Whether it’s a fatal crash or a minor wreck, your chance of getting in any kind of motor vehicle accident is markedly increased in Illinois. There were 11% more traffic fatalities in the state during the first quarter of 2020 than there were in the comparable time period the previous year. To make matters worse, Illinois motor vehicle laws are highly complex and can complicate your ability to recover damages.
Comparative fault theory is a prime example of this complexity, wherein each driver is assigned a percentage of the blame. This can lead to judgments under which victims receive little or no compensation at all. There is a lot at stake, so let’s examine how the laws are set up.

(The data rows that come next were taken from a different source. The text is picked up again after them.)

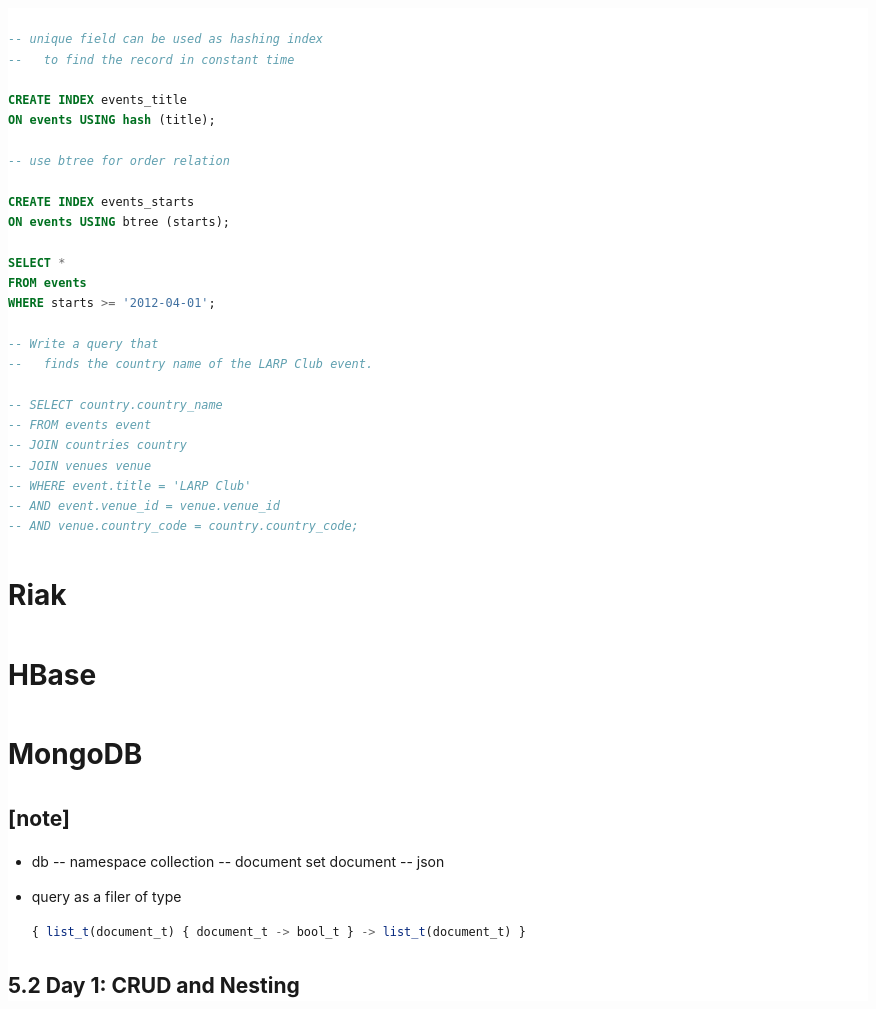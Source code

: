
 ``` sql

-- unique field can be used as hashing index
--   to find the record in constant time

CREATE INDEX events_title
ON events USING hash (title);

-- use btree for order relation

CREATE INDEX events_starts
ON events USING btree (starts);

SELECT *
FROM events
WHERE starts >= '2012-04-01';

-- Write a query that
--   finds the country name of the LARP Club event.

-- SELECT country.country_name
-- FROM events event
-- JOIN countries country
-- JOIN venues venue
-- WHERE event.title = 'LARP Club'
-- AND event.venue_id = venue.venue_id
-- AND venue.country_code = country.country_code;
```

# Riak

# HBase

# MongoDB


## [note]

- db -- namespace
  collection -- document set
  document -- json

- query as a filer of type

  ``` js
  { list_t(document_t) { document_t -> bool_t } -> list_t(document_t) }
  ```

## 5.2 Day 1: CRUD and Nesting
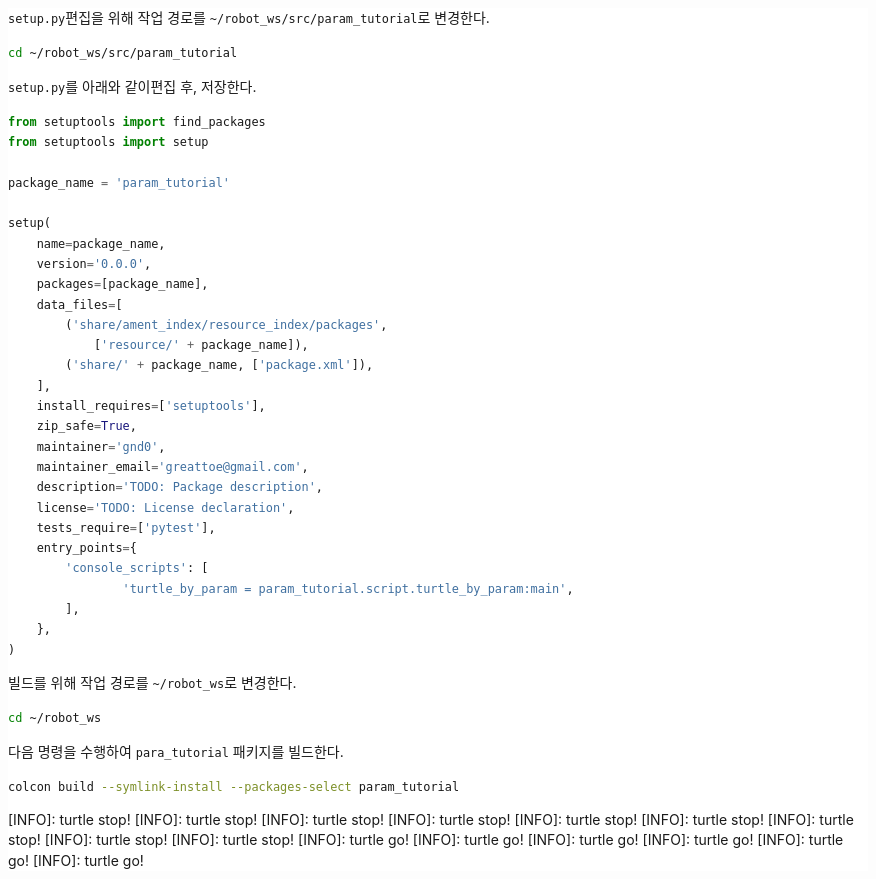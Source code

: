 

`setup.py`편집을 위해 작업 경로를 `~/robot_ws/src/param_tutorial`로 변경한다. 



```bash
cd ~/robot_ws/src/param_tutorial
```



`setup.py`를 아래와 같이편집 후, 저장한다. 



```python
from setuptools import find_packages
from setuptools import setup

package_name = 'param_tutorial'

setup(
    name=package_name,
    version='0.0.0',
    packages=[package_name],
    data_files=[
        ('share/ament_index/resource_index/packages',
            ['resource/' + package_name]),
        ('share/' + package_name, ['package.xml']),
    ],
    install_requires=['setuptools'],
    zip_safe=True,
    maintainer='gnd0',
    maintainer_email='greattoe@gmail.com',
    description='TODO: Package description',
    license='TODO: License declaration',
    tests_require=['pytest'],
    entry_points={
        'console_scripts': [
                'turtle_by_param = param_tutorial.script.turtle_by_param:main',
        ],
    },
)
```



빌드를 위해 작업 경로를 `~/robot_ws`로 변경한다. 



```bash
cd ~/robot_ws
```



다음 명령을 수행하여 `para_tutorial` 패키지를 빌드한다. 



```bash
colcon build --symlink-install --packages-select param_tutorial
```


[INFO]: turtle stop!
[INFO]: turtle stop!
[INFO]: turtle stop!
[INFO]: turtle stop!
[INFO]: turtle stop!
[INFO]: turtle stop!
[INFO]: turtle stop!
[INFO]: turtle stop!
[INFO]: turtle stop!
[INFO]: turtle go!
[INFO]: turtle go!
[INFO]: turtle go!
[INFO]: turtle go!
[INFO]: turtle go!
[INFO]: turtle go!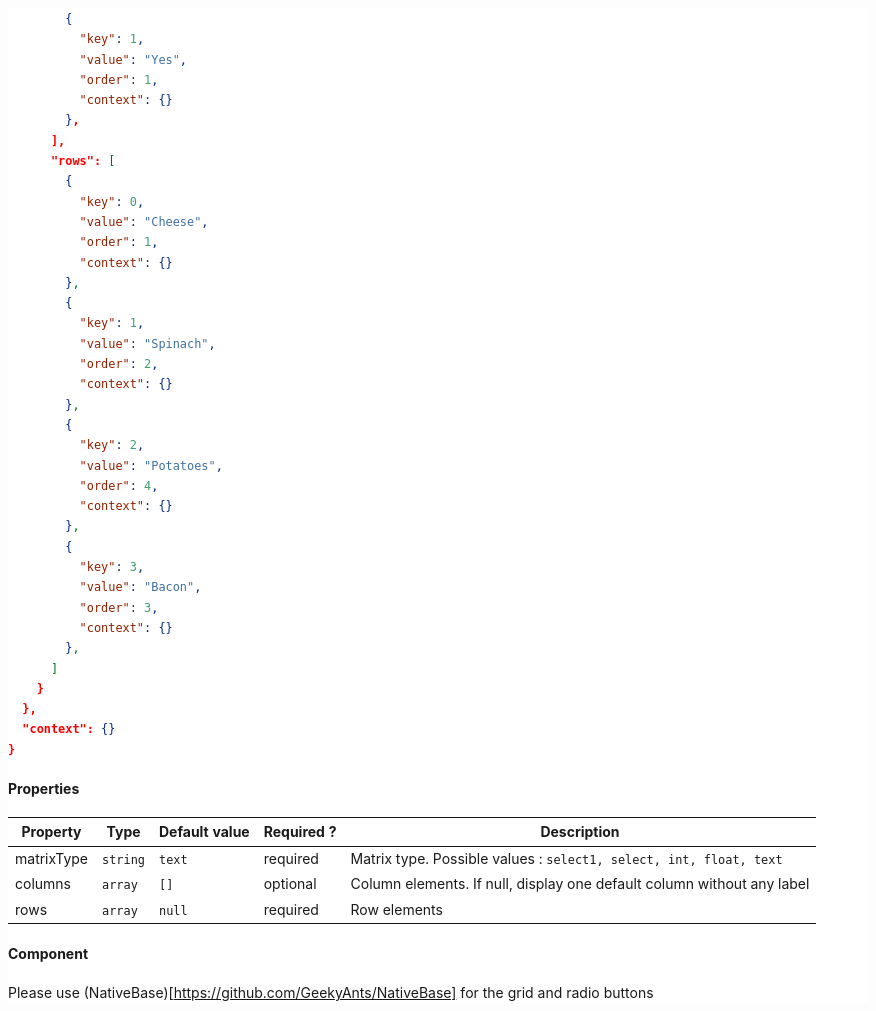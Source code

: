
 ```json
        {
          "key": 1,
          "value": "Yes",
          "order": 1,
          "context": {}
        },
      ],
      "rows": [
        {
          "key": 0,
          "value": "Cheese",
          "order": 1,
          "context": {}
        },
        {
          "key": 1,
          "value": "Spinach",
          "order": 2,
          "context": {}
        },
        {
          "key": 2,
          "value": "Potatoes",
          "order": 4,
          "context": {}
        },
        {
          "key": 3,
          "value": "Bacon",
          "order": 3,
          "context": {}
        },
      ]
    }
  },
  "context": {}
}
```
#### Properties
| Property | Type | Default value | Required ? | Description |
|---|---|---|---|---|
| matrixType | `string` | `text` | required | Matrix type. Possible values : `select1, select, int, float, text`  |
| columns | `array` | `[]` | optional | Column elements. If null, display one default column without any label |
| rows | `array` | `null` | required | Row elements |

#### Component

Please use (NativeBase)[https://github.com/GeekyAnts/NativeBase] for the grid and radio buttons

Illinois’s Complicated Motor Vehicle Laws
Insurance companies are for-profit business entities who employ adjusters and lawyers who have the sole purpose of reducing or denying your claim. It is never a good idea to take on the insurance companies alone, especially in states like Illinois, that comply with the modified comparative fault theory.
Under this theory, if the plaintiff is 51% or more liable for the crash, then he or she may not be entitled to compensation. This means you could walk away from a serious accident with zero compensation for your losses, even if the other driver is 49% responsible. When a judge rules that the defendant is partially at fault, damages increase or decrease in direct proportion to the percentage of blame they are held liable for. This makes compensation amounts variable and unpredictable at best.
It’s in your best interest to hire experienced attorneys, like those at Mahoney & Mahoney, to help you navigate Illinois’s complicated motor vehicle laws.
Illinois Accident FAQs
All persons operating a motor vehicle have a legal responsibility to drive with reasonable care and are required to obey traffic laws. When that duty of care is violated, the victim can sue the at-fault driver for negligence. To prove negligence, certain conditions must be met:
- The plaintiff owed you a duty of care, since all drivers are obligated to obey traffic laws.
- The at-fault driver breached that duty of care.
- This means proving that a reasonable driver would not behave the way the negligent party did. Sometimes a breach is easy to prove, such as in cases of distracted driving when the at-fault driver was, for example, texting and driving or under the influence of alcohol.
- Any injury or property damage you suffered is a direct result of the other driver’s negligence.
- A victim with a pre-existing injury must show that the wreck was the main reason for the problem getting worse.
- The breach of care caused you financial loss. Your lawyer will need to prove that the losses you incurred were caused by the wreck. Losses may include vehicle repairs, physicians bills, or lost income.
Statute of Limitations for Car Accidents
The statute of limitations in Illinois, or time limit to file a case after an automobile accident, is 2 years. But, as with everything related to laws governing accidents in Illinois, there are exceptions to this rule. The filing deadline changes in fatal accidents, and the family of the deceased person has one year to file. Alternatively, if you did not sustain personal injury in the wreck and are suing for only vehicle damage, you have up to 5 years to file your case.
Legal counsel will need time to thoroughly research the circumstances surrounding your accident, so victims should file a claim as soon as possible in all cases. Taking on the insurance companies is a tall order, but you can be successful with the right representation.